Il fallimento della chiesa visto dai suoi capi
FALLIMENTO NELLE CITTÀ
“La più urgente missione della Chiesa odierna”, dice l’ecclesiastico G. Paul Musselman nel Saturday Evening Post del 18 novembre 1961, “non dev’essere compiuta nei remoti, meno civili angoli del globo. Il più grande compito dev’essere svolto proprio nel cuore della civiltà urbana, negli alti grattacieli e nelle giungle d’asfalto delle nostre città. È qui che la Chiesa è venuta meno. Questo fallimento è additato dalle congregazioni che diminuiscono e dagli edifici religiosi chiusi, e dalla crescente incapacità della Chiesa di penetrare nella vita di coloro che hanno disperato bisogno di qualcosa di spirituale per dare significato alla nostra civiltà materialistica. . . . Negli scorsi quindici anni circa la città di New York ha perduto più di 300 chiese, Chicago 150, Cleveland 72, e Detroit 63. . . . I capi della Chiesa stanno guardando con occhi nuovi ai costosi edifici religiosi in cui le congregazioni simili a circoli ignorano a volte il mondo che le circonda e si adagiano lentamente nella morte in enormi costruzioni che non possono più sostenere. . . . Forse il protestantesimo dovrà perdere ancora alcuni simboli della condizione sociale prima di ricordare che il suo destino non è quello di essere custode di proprietà ma creatore di una cultura cristiana”.
TROPPO INTERESSATI NELLA RISPETTABILITÀ
All’ecclesiastico nuovayorchese Harold A. Bosley furono attribuite nell’Herald di Miami del 19 luglio 1962 le seguenti parole: “Le chiese di questa nazione hanno tanta paura di dire una cosa sbagliata che non dicono nulla. Siamo così rispettabili che abbiamo paura della nostra ombra. . . . Le chiese americane erano le custodi morali della comunità e incrociavano la spada con chiunque, ma oggi hanno timidamente abbandonato questa parte”. Sullo stesso tono, Cynthia Clark Wedel, vicepresidentessa del Concilio Nazionale delle Chiese, disse, secondo il Post di Houston del 1º ottobre 1961: “Troppe chiese riflettono un’immagine costituita interamente di dolcezza e luce.
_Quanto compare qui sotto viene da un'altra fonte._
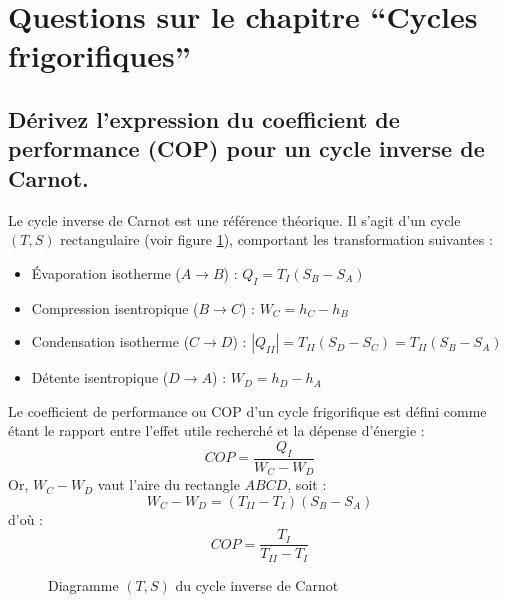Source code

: \section{Questions sur le chapitre ``Cycles frigorifiques''}

\subsection{Dérivez l'expression du coefficient de performance (COP) pour un cycle inverse de Carnot.}
Le cycle inverse de Carnot est une référence théorique. Il s'agit d'un cycle $(T,S)$ rectangulaire (voir figure \ref{fig:TSCarnot}), comportant les transformation suivantes :
\begin{itemize}
\item Évaporation isotherme ($A\rightarrow B$) : $Q_I = T_I(S_B-S_A)$
\item Compression isentropique ($B\rightarrow C$) : $W_C = h_C-h_B$
\item Condensation isotherme ($C\rightarrow D$) : $|Q_{II}| = T_{II}(S_D-S_C) = T_{II}(S_B-S_A)$
\item Détente isentropique ($D\rightarrow A$) : $W_D = h_D - h_A$
\end{itemize}
Le coefficient de performance ou COP d'un cycle frigorifique est défini comme étant le rapport entre l'effet utile recherché et la dépense d'énergie :
\begin{equation} COP = \frac{Q_I}{W_C-W_D}\end{equation}
Or, $W_C-W_D$ vaut l'aire du rectangle $ABCD$, soit :
\begin{equation} W_C-W_D = (T_{II}-T_I)(S_B-S_A) \end{equation}
d'où :
\begin{equation} COP = \frac{T_I}{T_{II}-T_I} \end{equation}
\begin{figure}[p]\centering
    \caption{Diagramme $(T,S)$ du cycle inverse de Carnot}
    \label{fig:TSCarnot}
\end{figure}

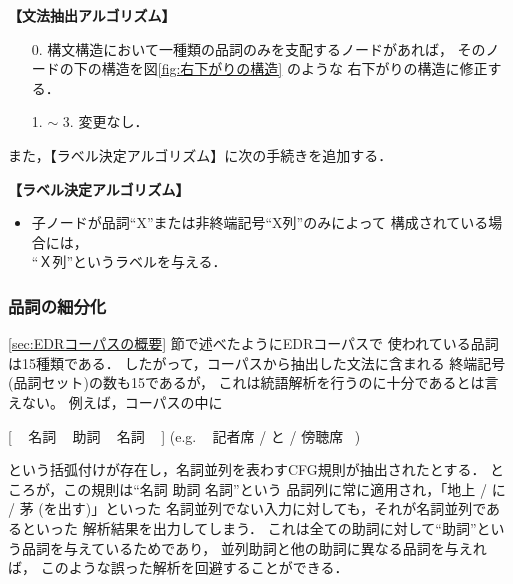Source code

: \newpage
\begin{flushleft}
  {\bf 【文法抽出アルゴリズム】}
  \vspace*{-3mm}
\end{flushleft}

\begin{itemize}
\item[0.]
  構文構造において一種類の品詞のみを支配するノードがあれば，
  そのノードの下の構造を図\ref{fig:右下がりの構造} のような
  右下がりの構造に修正する．

\item[1.] $\sim$ 3. \hspace{5mm} 変更なし．
\end{itemize}

\bigskip
\noindent
また，【ラベル決定アルゴリズム】に次の手続きを追加する．
\begin{flushleft}
  {\bf 【ラベル決定アルゴリズム】}
  \vspace*{-3mm}
\end{flushleft}

\begin{itemize}
\item
  子ノードが品詞``X''または非終端記号``X列''のみによって
  構成されている場合には，\\
  ``Ｘ列''というラベルを与える．
\end{itemize}

\subsubsection{品詞の細分化}
\label{sec:品詞の細分化}

\ref{sec:EDRコーパスの概要} 節で述べたようにEDRコーパスで
使われている品詞は15種類である．
したがって，コーパスから抽出した文法に含まれる
終端記号(品詞セット)の数も15であるが，
これは統語解析を行うのに十分であるとは言えない。
例えば，コーパスの中に
\begin{center}
  [ ~ 名詞 ~ 助詞 ~ 名詞 ~ ] \qquad (e.g. ~ 記者席 / と / 傍聴席 ~)
\end{center}
という括弧付けが存在し，名詞並列を表わすCFG規則が抽出されたとする．
ところが，この規則は``名詞 助詞 名詞''という
品詞列に常に適用され，「地上 / に / 茅 (を出す)」といった
名詞並列でない入力に対しても，それが名詞並列であるといった
解析結果を出力してしまう．
これは全ての助詞に対して``助詞''という品詞を与えているためであり，
並列助詞と他の助詞に異なる品詞を与えれば，
このような誤った解析を回避することができる．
Abbiamo paura che se la Chiesa si interessa di qualcosa di controverso, cesserà di essere popolare: le persone potrebbero andarsene o non voler entrare in essa”.
“FRIVOLEZZE E INEZIE”
Come dice il Press-Enterprise di Riverside, California, nell’edizione del 30 settembre 1962, sono attribuite all’ecclesiastico Henry J. Stokes queste parole: “L’attuale inquietudine e agitazione in ogni campo; la diffusa idea del mondo che osserva che la chiesa non ha influenza con le sue frivolezze e inezie di grande attivismo; e il rendersi conto che i rapporti umani nel cui benessere Cristo si interessa in modo fondamentale hanno smascherato la nostra superficiale presa della vera testimonianza. Queste e altre questioni spinose rendono le esigenze della predicazione un incarico quasi impossibile. Nel complesso, il predicatore non può piacere a Dio e all’uomo. Spesso non piace né all’uno né all’altro”.
SI SOTTRAE ALLE SUE RESPONSABILITÀ
Secondo il Daily Star di Toronto del 2 aprile 1962, l’ecclesiastico anglicano A. Gordon Baker disse: “La Chiesa si è sottratta per secoli alle sue responsabilità. . . . Il cristianesimo è divenuto come il caffè sotto vuoto spinto che si trova negli scaffali dei moderni supermercati. Sicuramente Gesù Cristo non diede alla chiesa la sua presenza per stabilire un comodo e sicuro circolo privato”.